Microsoft has confirmed that the European version of its upcoming operating system, Windows 7, will ship without its Internet Explorer browser.
In January, the European Commission provided its preliminary view that Microsoft’s ‘bundling’ of Internet Explorer in Windows violated European competition law.
Microsoft will make Windows 7 available in Europe at the same time as it launches elsewhere but in to a statement on Microsoft’s blog the company says: ‘We also must comply with European competition law as we launch the product. Given the pending legal proceeding, we’ve decided that instead of including Internet Explorer in Windows 7 in Europe, we will offer it separately and on an easy-to-install basis to both computer manufacturers and users.’
The statement continues: ‘Computer manufacturers and users will be free to install Internet Explorer on Windows 7, or not, as they prefer. Of course, they will also be free, as they are today, to install other Web browsers.’
Windows 7 Home Premium E version
Windows 7 will be offered in Europe in the same versions as will be available stateside but with an ‘E’ at the end of the project name (for instance, Windows 7 Home Premium E).

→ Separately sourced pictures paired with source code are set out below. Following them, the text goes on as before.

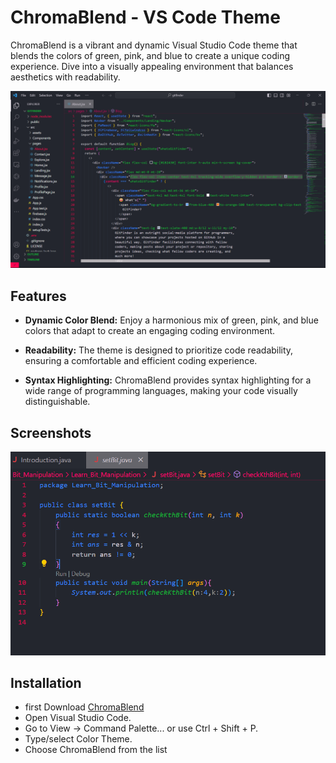 # ChromaBlend - VS Code Theme

ChromaBlend is a vibrant and dynamic Visual Studio Code theme that blends the colors of green, pink, and blue to create a unique coding experience. Dive into a visually appealing environment that balances aesthetics with readability.

![ChromaBlend Preview](images/screen.png)

## Features

- **Dynamic Color Blend:** Enjoy a harmonious mix of green, pink, and blue colors that adapt to create an engaging coding environment.

- **Readability:** The theme is designed to prioritize code readability, ensuring a comfortable and efficient coding experience.

- **Syntax Highlighting:** ChromaBlend provides syntax highlighting for a wide range of programming languages, making your code visually distinguishable.

## Screenshots

![Java ChromaBlend](images/screen1.png)

## Installation

- first Download [ChromaBlend]()
- Open Visual Studio Code.
- Go to View -> Command Palette... or use Ctrl + Shift + P.
- Type/select Color Theme.
- Choose ChromaBlend from the list
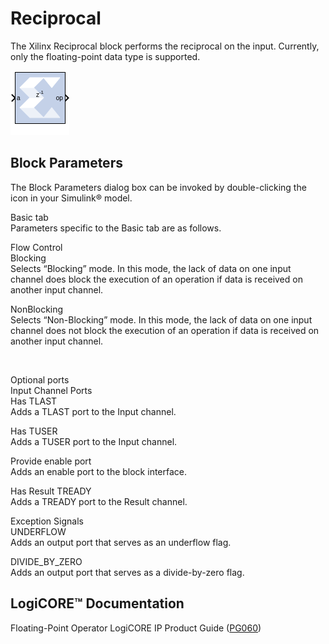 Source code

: # Reciprocal

The Xilinx Reciprocal block performs the reciprocal on the input.
Currently, only the floating-point data type is supported.

![](./Images/block.png)

## Block Parameters

The Block Parameters dialog box can be invoked by double-clicking the
icon in your Simulink® model.

Basic tab  
Parameters specific to the Basic tab are as follows.

Flow Control  
Blocking  
Selects “Blocking” mode. In this mode, the lack of data on one input
channel does block the execution of an operation if data is received on
another input channel.

NonBlocking  
Selects “Non-Blocking” mode. In this mode, the lack of data on one input
channel does not block the execution of an operation if data is received
on another input channel.

&nbsp;

Optional ports  
Input Channel Ports  
Has TLAST  
Adds a TLAST port to the Input channel.

Has TUSER  
Adds a TUSER port to the Input channel.

Provide enable port  
Adds an enable port to the block interface.

Has Result TREADY  
Adds a TREADY port to the Result channel.

Exception Signals  
UNDERFLOW  
Adds an output port that serves as an underflow flag.

DIVIDE_BY_ZERO  
Adds an output port that serves as a divide-by-zero flag.

## LogiCORE™ Documentation

Floating-Point Operator LogiCORE IP Product Guide
([PG060](https://www.xilinx.com/cgi-bin/docs/ipdoc?c=floating_point;v=latest;d=pg060-floating-point.pdf))
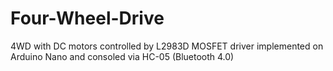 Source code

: # Four-Wheel-Drive
4WD with DC motors controlled by L2983D MOSFET driver implemented on Arduino Nano and consoled via HC-05 (Bluetooth 4.0)
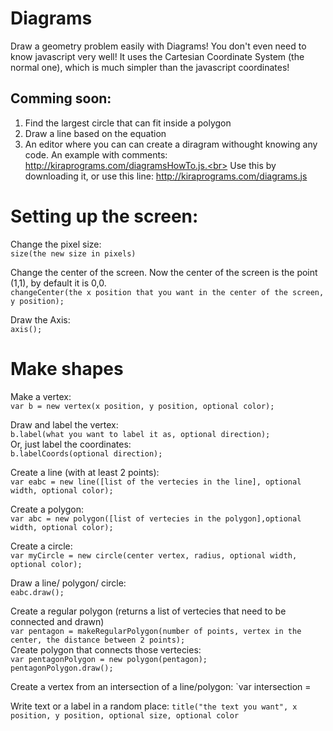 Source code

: # Diagrams
Draw a geometry problem easily with Diagrams! You don't even need to know javascript very well! It uses the Cartesian Coordinate System (the normal one), which is much simpler than the javascript coordinates! <br>
## Comming soon: <br>
1. Find the largest circle that can fit inside a polygon
2. Draw a line based on the equation
3. An editor where you can can create a diragram withought knowing any code.
An example with comments:
http://kiraprograms.com/diagramsHowTo.js.<br>
Use this by downloading it, or use this line: http://kiraprograms.com/diagrams.js

# Setting up the screen:
Change the pixel size: <br>
`size(the new size in pixels)`

Change the center of the screen. Now the center of the screen is the point (1,1), by default it is 0,0.<br>
`changeCenter(the x position that you want in the center of the screen, y position);`

Draw the Axis: <br>
`axis();`

# Make shapes
Make a vertex:<br>
`var b = new vertex(x position, y position, optional color);`

Draw and label the vertex:<br>
`b.label(what you want to label it as, optional direction);`<br>
Or, just label the coordinates: <br>
`b.labelCoords(optional direction);`

Create a line (with at least 2 points):<br>
`var eabc = new line([list of the vertecies in the line], optional width, optional color);`

Create a polygon:<br>
`var abc = new polygon([list of vertecies in the polygon],optional width, optional color);`

Create a circle: <br>
`var myCircle = new circle(center vertex, radius, optional width, optional color);`

Draw a line/ polygon/ circle:<br>
`eabc.draw();`

Create a regular polygon (returns a list of vertecies that need to be connected and drawn)<br>
`var pentagon = makeRegularPolygon(number of points, vertex in the center, the distance between 2 points);`<br>
Create polygon that connects those vertecies:<br>
`var pentagonPolygon = new polygon(pentagon);`<br>
`pentagonPolygon.draw();`

Create a vertex from an intersection of a line/polygon:
`var intersection = 


Write text or a label in a random place:
`title("the text you want", x position, y position, optional size, optional color`
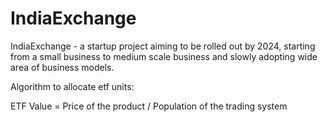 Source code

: # IndiaExchange
IndiaExchange - a startup project aiming to be rolled out by 2024, starting from a small business to medium scale business and slowly adopting wide area of business models.

Algorithm to allocate etf units: 

ETF Value = Price of the product / Population of the trading system


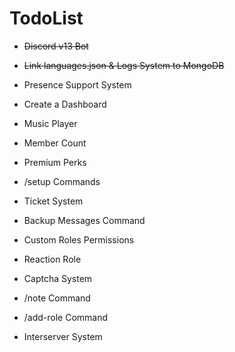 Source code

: # TodoList

- ~~Discord v13 Bot~~ 
- ~~Link languages.json & Logs System to MongoDB~~

- Presence Support System 
- Create a Dashboard
- Music Player
- Member Count
- Premium Perks
- /setup Commands
- Ticket System
- Backup Messages Command
- Custom Roles Permissions
- Reaction Role
- Captcha System
- /note Command
- /add-role Command
- Interserver System
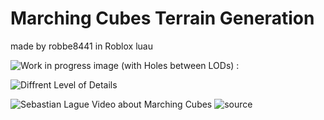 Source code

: # Marching Cubes Terrain Generation

made by robbe8441 in Roblox luau


![Work in progress image (with Holes between LODs) : ](https://media.discordapp.net/attachments/840662676560150552/1169928279176777779/image.png?ex=65572f9d&is=6544ba9d&hm=14318844ed64f77024cb597b2b11990082e2d376f32f3056800ce59bfc8fece0&=&width=1058&height=671)


![Diffrent Level of Details](https://media.discordapp.net/attachments/840662676560150552/1169929376377360404/image.png?ex=655730a3&is=6544bba3&hm=94a5cc28132c598e1201530877452c64616fb6ea0c02e461beaa6fda1306f166&=&width=1060&height=671)


![Sebastian Lague Video about  Marching Cubes](https://youtu.be/M3iI2l0ltbE?si=oh0nZOssyXWPHmh5)
![source](https://paulbourke.net/geometry/polygonise/) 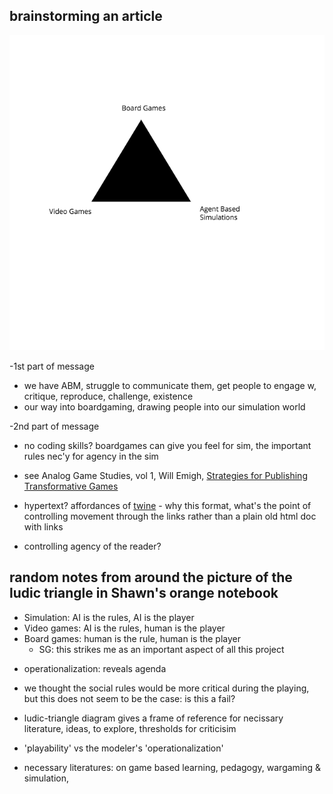 ## brainstorming an article ##

![ludic-triangle](ludic-triangle.png)

-1st part of message
  - we have ABM, struggle to communicate them, get people to engage w, critique, reproduce, challenge, existence
  - our way into boardgaming, drawing people into our simulation world

-2nd part of message
  - no coding skills? boardgames can give you feel for sim, the important rules nec'y for agency in the sim
  - see Analog Game Studies, vol 1, Will Emigh, [Strategies for Publishing Transformative Games](http://press.etc.cmu.edu/files/Analog-Game-Studies_Trammell-Torner-Waldron-etal-web.pdf)


- hypertext? affordances of [twine](http://twinery.org) - why this format, what's the point of controlling movement through the links rather than a plain old html doc with links
- controlling agency of the reader?

## random notes from around the picture of the ludic triangle in Shawn's orange notebook
+ Simulation: AI is the rules, AI is the player
+ Video games: AI is the rules, human is the player
+ Board games: human is the rule, human is the player
  - SG: this strikes me as an important aspect of all this project


- operationalization: reveals agenda
- we thought the social rules would be more critical during the playing, but this does not seem to be the case: is this a fail?
- ludic-triangle diagram gives a frame of reference for necissary literature, ideas, to explore, thresholds for criticisim
- 'playability' vs the modeler's 'operationalization'

- necessary literatures: on game based learning, pedagogy, wargaming & simulation,
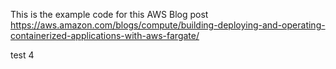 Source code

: This is the example code for this AWS Blog post https://aws.amazon.com/blogs/compute/building-deploying-and-operating-containerized-applications-with-aws-fargate/

test 4
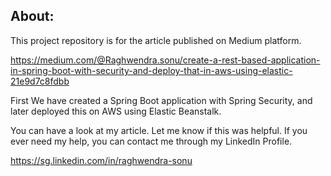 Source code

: About:
------
This project repository is for the article published on Medium platform.

https://medium.com/@Raghwendra.sonu/create-a-rest-based-application-in-spring-boot-with-security-and-deploy-that-in-aws-using-elastic-21e9d7c8fdbb

First We have created a Spring Boot application with Spring Security, and later deployed this on AWS using Elastic Beanstalk.

You can have a look at my article. Let me know if this was helpful. If you ever need my help, you can contact me through my LinkedIn Profile.

https://sg.linkedin.com/in/raghwendra-sonu
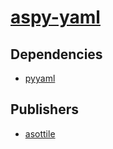 # [aspy-yaml](https://pypi.org/project/aspy-yaml)

## Dependencies
- [pyyaml](packages/p/pyyaml.md)



## Publishers
- [asottile](https://pypi.org/user/asottile)

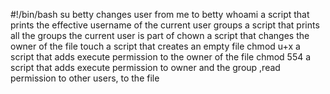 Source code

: #!/bin/bash
su betty changes user from me to betty
whoami  a script that prints the effective username of the current user
groups  a script that prints all the groups the current user is part of
chown a script that changes the owner of the file
touch a script that creates an empty file
chmod u+x a script that adds execute permission to the owner of the file
chmod 554 a script that adds execute permission to owner and the group ,read permission to other users, to the file
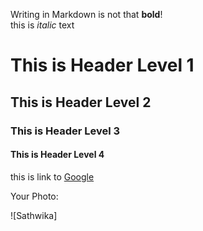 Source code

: Writing in Markdown is not that __bold__!  
 this is *italic* text


# This is Header Level 1  
## This is Header Level 2
### This is Header Level 3
#### This is Header Level 4      



this is link to [Google](www.google.co.in)

Your Photo:

![Sathwika]
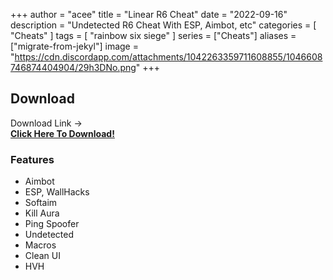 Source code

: +++
author = "acee"
title = "Linear R6 Cheat"
date = "2022-09-16"
description = "Undetected R6 Cheat With ESP, Aimbot, etc"
categories = [
    "Cheats"
]
tags = [
    "rainbow six siege"
]
series = ["Cheats"]
aliases = ["migrate-from-jekyl"]
image = "https://cdn.discordapp.com/attachments/1042263359711608855/1046608746874404904/29h3DNo.png"
+++


## Download 

Download Link ->  
[**Click Here To Download!**](http://185.202.172.69:3000/InfinityCheats)

### Features

* Aimbot
* ESP, WallHacks
* Softaim
* Kill Aura
* Ping Spoofer
* Undetected
* Macros
* Clean UI
* HVH

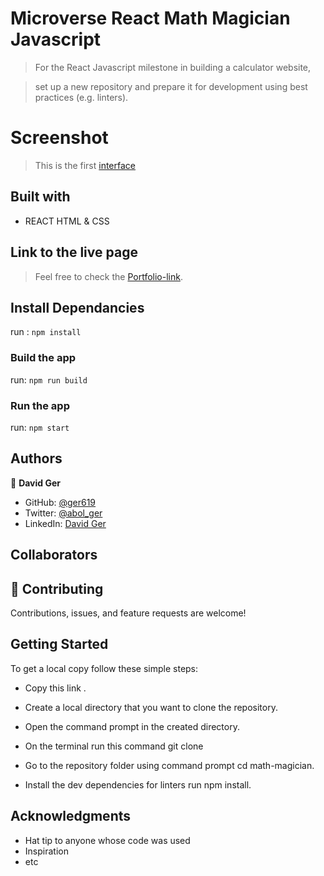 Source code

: # Microverse React Math Magician Javascript

> For the React Javascript milestone in building a calculator website,

> set up a new repository and prepare it for development using best practices (e.g. linters).

# Screenshot

> This is the first [interface]()

## Built with

- REACT HTML & CSS 

## Link to the live page

> Feel free to check the [Portfolio-link]().

## Install Dependancies

run : `npm install`

### Build the app

run: `npm run build`

### Run the app

run: `npm start`


## Authors

👤 **David Ger**

- GitHub: [@ger619](https://github.com/ger619)
- Twitter: [@abol_ger](https://twitter.com/ger_abol)
- LinkedIn: [David Ger](https://www.linkedin.com/in/david-ger-426b4576/)

## Collaborators



## 🤝 Contributing

Contributions, issues, and feature requests are welcome!

## Getting Started

To get a local copy follow these simple steps:

- Copy this link .

- Create a local directory that you want to clone the repository.

- Open the command prompt in the created directory.

- On the terminal run this command git clone 

- Go to the repository folder using command prompt cd math-magician.

- Install the dev dependencies for linters run npm install.

## Acknowledgments

- Hat tip to anyone whose code was used
- Inspiration
- etc


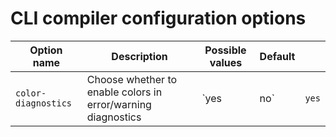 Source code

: # CLI compiler configuration options

| Option name         | Description                                                  | Possible values | Default |       |
|---------------------|--------------------------------------------------------------|-----------------|---------|-------|
| `color-diagnostics` | Choose whether to enable colors in error/warning diagnostics | `yes            | no`     | `yes` |

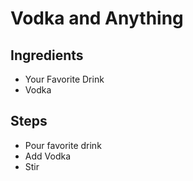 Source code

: # Vodka and Anything

## Ingredients
* Your Favorite Drink
* Vodka

## Steps
* Pour favorite drink 
* Add Vodka
* Stir
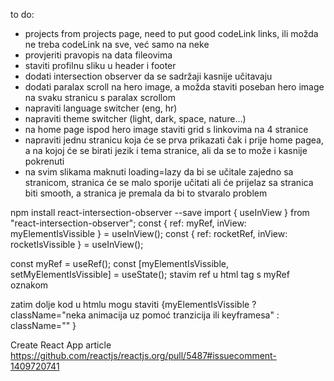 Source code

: to do:

-   projects from projects page, need to put good codeLink links, ili možda ne treba codeLink na sve, već samo na neke
-   provjeriti pravopis na data fileovima
-   staviti profilnu sliku u header i footer
-   dodati intersection observer da se sadržaji kasnije učitavaju
-   dodati paralax scroll na hero image, a možda staviti poseban hero image na svaku stranicu s paralax scrollom
-   napraviti language switcher (eng, hr)
-   napraviti theme switcher (light, dark, space, nature...)
-   na home page ispod hero image staviti grid s linkovima na 4 stranice
-   napraviti jednu stranicu koja će se prva prikazati čak i prije home pagea, a na kojoj će se birati jezik i tema stranice, ali da se to može i kasnije pokrenuti
-   na svim slikama maknuti loading=lazy da bi se učitale zajedno sa stranicom, stranica će se malo sporije učitati ali će prijelaz sa stranica biti smooth, a stranica je premala da bi to stvaralo problem

npm install react-intersection-observer --save
import { useInView } from "react-intersection-observer";
const { ref: myRef, inView: myElementIsVissible } = useInView();
const { ref: rocketRef, inView: rocketIsVissible } = useInView();

const myRef = useRef();
const [myElementIsVissible, setMyElementIsVissible] = useState();
stavim ref u html tag s myRef oznakom

zatim dolje kod u htmlu mogu staviti {myElementIsVissible ? className="neka animacija uz pomoć tranzicija ili keyframesa" : className="" }

Create React App article
https://github.com/reactjs/reactjs.org/pull/5487#issuecomment-1409720741
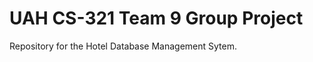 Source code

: # UAH CS-321 Team 9 Group Project
 Repository for the Hotel Database Management Sytem.

<!-- Just for neatness sake lets outline a program description here after its complete.  -->
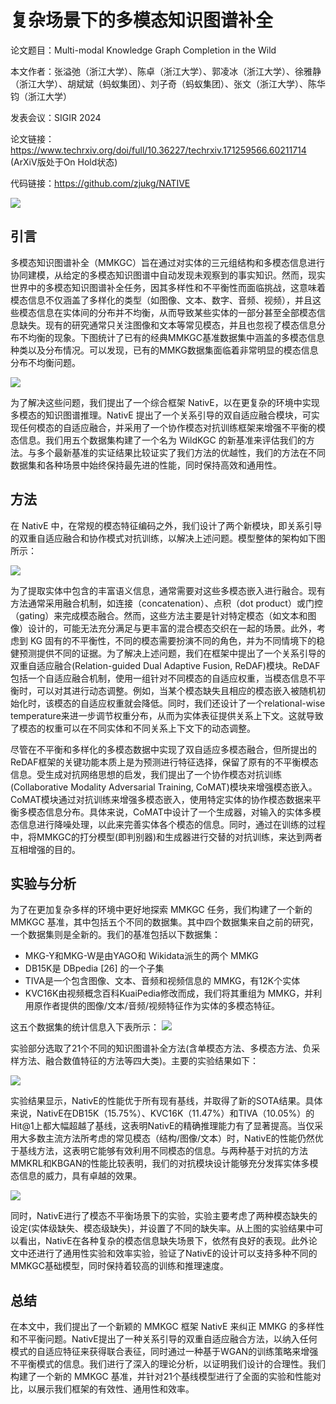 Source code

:# 复杂场景下的多模态知识图谱补全

论文题目：Multi-modal Knowledge Graph Completion in the Wild

本文作者：张溢弛（浙江大学）、陈卓（浙江大学）、郭凌冰（浙江大学）、徐雅静（浙江大学）、胡斌斌（蚂蚁集团）、刘子奇（蚂蚁集团）、张文（浙江大学）、陈华钧（浙江大学）

发表会议：SIGIR 2024

论文链接：https://www.techrxiv.org/doi/full/10.36227/techrxiv.171259566.60211714 (ArXiV版处于On Hold状态)

代码链接：https://github.com/zjukg/NATIVE

![](./fig4/title.png)

## 引言
多模态知识图谱补全（MMKGC）旨在通过对实体的三元组结构和多模态信息进行协同建模，从给定的多模态知识图谱中自动发现未观察到的事实知识。然而，现实世界中的多模态知识图谱补全任务，因其多样性和不平衡性而面临挑战，这意味着模态信息不仅涵盖了多样化的类型（如图像、文本、数字、音频、视频），并且这些模态信息在实体间的分布并不均衡，从而导致某些实体的一部分甚至全部模态信息缺失。现有的研究通常只关注图像和文本等常见模态，并且也忽视了模态信息分布不均衡的现象。下图统计了已有的经典MMKGC基准数据集中涵盖的多模态信息种类以及分布情况。可以发现，已有的MMKG数据集面临着非常明显的模态信息分布不均衡问题。

![](./fig4/case.png)

为了解决这些问题，我们提出了一个综合框架 NativE，以在更复杂的环境中实现多模态的知识图谱推理。NativE 提出了一个关系引导的双自适应融合模块，可实现任何模态的自适应融合，并采用了一个协作模态对抗训练框架来增强不平衡的模态信息。我们用五个数据集构建了一个名为 WildKGC 的新基准来评估我们的方法。与多个最新基准的实证结果比较证实了我们方法的优越性，我们的方法在不同数据集和各种场景中始终保持最先进的性能，同时保持高效和通用性。




## 方法
在 NativE 中，在常规的模态特征编码之外，我们设计了两个新模块，即关系引导的双重自适应融合和协作模式对抗训练，以解决上述问题。模型整体的架构如下图所示：

![](./fig4/model.png)

为了提取实体中包含的丰富语义信息，通常需要对这些多模态嵌入进行融合。现有方法通常采用融合机制，如连接（concatenation）、点积（dot product）或门控（gating）来完成模态融合。然而，这些方法主要是针对特定模态（如文本和图像）设计的，可能无法充分满足与更丰富的混合模态交织在一起的场景。此外，考虑到 KG 固有的不平衡性，不同的模态需要扮演不同的角色，并为不同情境下的稳健预测提供不同的证据。为了解决上述问题，我们在框架中提出了一个关系引导的双重自适应融合(Relation-guided Dual Adaptive Fusion, ReDAF)模块。ReDAF包括一个自适应融合机制，使用一组针对不同模态的自适应权重，当模态信息不平衡时，可以对其进行动态调整。例如，当某个模态缺失且相应的模态嵌入被随机初始化时，该模态的自适应权重就会降低。同时，我们还设计了一个relational-wise temperature来进一步调节权重分布，从而为实体表征提供关系上下文。这就导致了模态的权重可以在不同实体和不同关系上下文下的动态调整。

尽管在不平衡和多样化的多模态数据中实现了双自适应多模态融合，但所提出的ReDAF框架的关键功能本质上是为预测进行特征选择，保留了原有的不平衡模态信息。受生成对抗网络思想的启发，我们提出了一个协作模态对抗训练(Collaborative Modality Adversarial Training, CoMAT)模块来增强模态嵌入。CoMAT模块通过对抗训练来增强多模态嵌入，使用特定实体的协作模态数据来平衡多模态信息分布。具体来说，CoMAT中设计了一个生成器，对输入的实体多模态信息进行降噪处理，以此来完善实体各个模态的信息。同时，通过在训练的过程中，将MMKGC的打分模型(即判别器)和生成器进行交替的对抗训练，来达到两者互相增强的目的。



## 实验与分析

为了在更加复杂多样的环境中更好地探索 MMKGC 任务，我们构建了一个新的 MMKGC 基准，其中包括五个不同的数据集。其中四个数据集来自之前的研究，一个数据集则是全新的。我们的基准包括以下数据集：
- MKG-Y和MKG-W是由YAGO和 Wikidata派生的两个 MMKG
- DB15K是 DBpedia [26] 的一个子集
- TIVA是一个包含图像、文本、音频和视频信息的 MMKG，有12K个实体
- KVC16K由视频概念百科KuaiPedia修改而成，我们将其重组为 MMKG，并利用原作者提供的图像/文本/音频/视频特征作为实体的多模态特征。

这五个数据集的统计信息入下表所示：
![](./fig4/dataset.png)

实验部分选取了21个不同的知识图谱补全方法(含单模态方法、多模态方法、负采样方法、融合数值特征的方法等四大类)。主要的实验结果如下：

![](./fig4/experiment1.png)

实验结果显示，NativE的性能优于所有现有基线，并取得了新的SOTA结果。具体来说，NativE在DB15K（15.75%）、KVC16K（11.47%）和TIVA（10.05%）的Hit@1上都大幅超越了基线，这表明NativE的精确推理能力有了显著提高。当仅采用大多数主流方法所考虑的常见模态（结构/图像/文本）时，NativE的性能仍然优于基线方法，这表明它能够有效利用不同模态的信息。与两种基于对抗的方法MMKRL和KBGAN的性能比较表明，我们的对抗模块设计能够充分发挥实体多模态信息的威力，具有卓越的效果。


![](./fig4/experiment2.png)

同时，NativE进行了模态不平衡场景下的实验，实验主要考虑了两种模态缺失的设定(实体级缺失、模态级缺失)，并设置了不同的缺失率。从上图的实验结果中可以看出，NativE在各种复杂的模态信息缺失场景下，依然有良好的表现。此外论文中还进行了通用性实验和效率实验，验证了NativE的设计可以支持多种不同的MMKGC基础模型，同时保持着较高的训练和推理速度。

## 总结

在本文中，我们提出了一个新颖的 MMKGC 框架 NativE 来纠正 MMKG 的多样性和不平衡问题。NativE提出了一种关系引导的双重自适应融合方法，以纳入任何模式的自适应特征来获得联合表征，同时通过一种基于WGAN的训练策略来增强不平衡模式的信息。我们进行了深入的理论分析，以证明我们设计的合理性。我们构建了一个新的 MMKGC 基准，并针对21个基线模型进行了全面的实验和性能对比，以展示我们框架的有效性、通用性和效率。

However, Microsoft says that this solution doesn’t preclude alternative solutions to the European Commission’s competition concerns, writing on its blog that other alternatives have been raised in the Commission proceedings, including possible inclusion in Windows 7 of alternative browsers or a ‘ballot screen’ that would prompt users to choose from a specific set of Web browsers. Important details of these approaches would need to be worked out in coordination with the Commission.
Responding to Microsoft’s announcement the European Commission said: ‘The European Commission notes with interest Microsoft’s announcement of its plans for Windows 7. The Commission will shortly decide in the pending browser tying antitrust case whether or not Microsoft’s conduct from 1996 to date has been abusive and, if so, what remedy would be necessary to create genuine consumer choice and address the anticompetitive effects of Microsoft’s long-standing conduct.’
Meanwhile, consumers don’t seem to see the inclusion of the IE with the operating system as a barrier to downloading rival browsers. In a press release, Apple claims that 11 million copies of Safari 4 have been downloaded in the first three days of its release, including more than six million downloads of Safari for Windows.